## DATA TO EXAMINE:
┌──

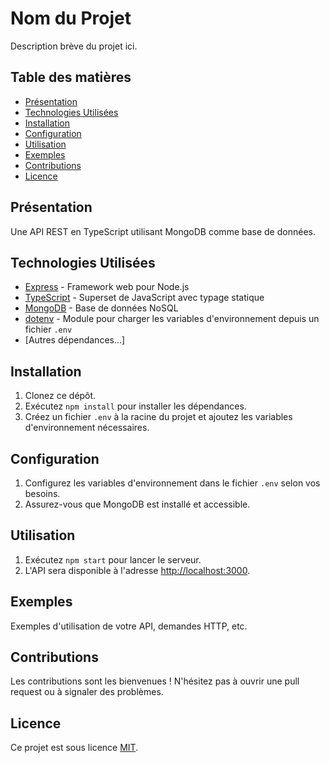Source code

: # Nom du Projet

Description brève du projet ici.

## Table des matières

- [Présentation](#présentation)
- [Technologies Utilisées](#technologies-utilisées)
- [Installation](#installation)
- [Configuration](#configuration)
- [Utilisation](#utilisation)
- [Exemples](#exemples)
- [Contributions](#contributions)
- [Licence](#licence)

## Présentation

Une API REST en TypeScript utilisant MongoDB comme base de données.

## Technologies Utilisées

- [Express](https://expressjs.com/) - Framework web pour Node.js
- [TypeScript](https://www.typescriptlang.org/) - Superset de JavaScript avec typage statique
- [MongoDB](https://www.mongodb.com/) - Base de données NoSQL
- [dotenv](https://www.npmjs.com/package/dotenv) - Module pour charger les variables d'environnement depuis un fichier `.env`
- [Autres dépendances...]

## Installation

1. Clonez ce dépôt.
2. Exécutez `npm install` pour installer les dépendances.
3. Créez un fichier `.env` à la racine du projet et ajoutez les variables d'environnement nécessaires.

## Configuration

1. Configurez les variables d'environnement dans le fichier `.env` selon vos besoins.
2. Assurez-vous que MongoDB est installé et accessible.

## Utilisation

1. Exécutez `npm start` pour lancer le serveur.
2. L'API sera disponible à l'adresse [http://localhost:3000](http://localhost:3000).

## Exemples

Exemples d'utilisation de votre API, demandes HTTP, etc.

## Contributions

Les contributions sont les bienvenues ! N'hésitez pas à ouvrir une pull request ou à signaler des problèmes.

## Licence

Ce projet est sous licence [MIT](LICENSE).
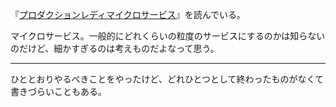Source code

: 『[プロダクションレディマイクロサービス](https://www.oreilly.co.jp/books/9784873118154/)』を読んでいる。

マイクロサービス。一般的にどれくらいの粒度のサービスにするのかは知らないのだけど、細かすぎるのは考えものだよなって思う。

-----

ひととおりやるべきことをやったけど、どれひとつとして終わったものがなくて書きづらいこともある。
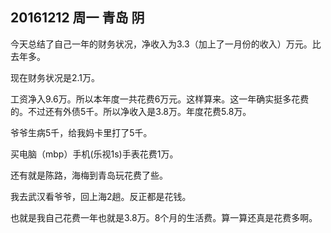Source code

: ## 20161212  周一   青岛  阴

今天总结了自己一年的财务状况，净收入为3.3（加上了一月份的收入）万元。比去年多。 

现在财务状况是2.1万。

工资净入9.6万。所以本年度一共花费6万元。这样算来。这一年确实挺多花费的。不过还有外债5千。所以净收入是3.8万。年度花费5.8万。

爷爷生病5千，给我妈卡里打了5千。

买电脑（mbp）手机(乐视1s)手表花费1万。

还有就是陈路，海梅到青岛玩花费了些。

我去武汉看爷爷，回上海2趟。反正都是花钱。

也就是我自己花费一年也就是3.8万。8个月的生活费。算一算还真是花费多啊。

└──

## PROBLEM REQUIREMENTS:
A single figure is the whole answer: the number of lines in the material above where the string "Installation" occurs.

## SOLUTION FOR THIS TASK:
2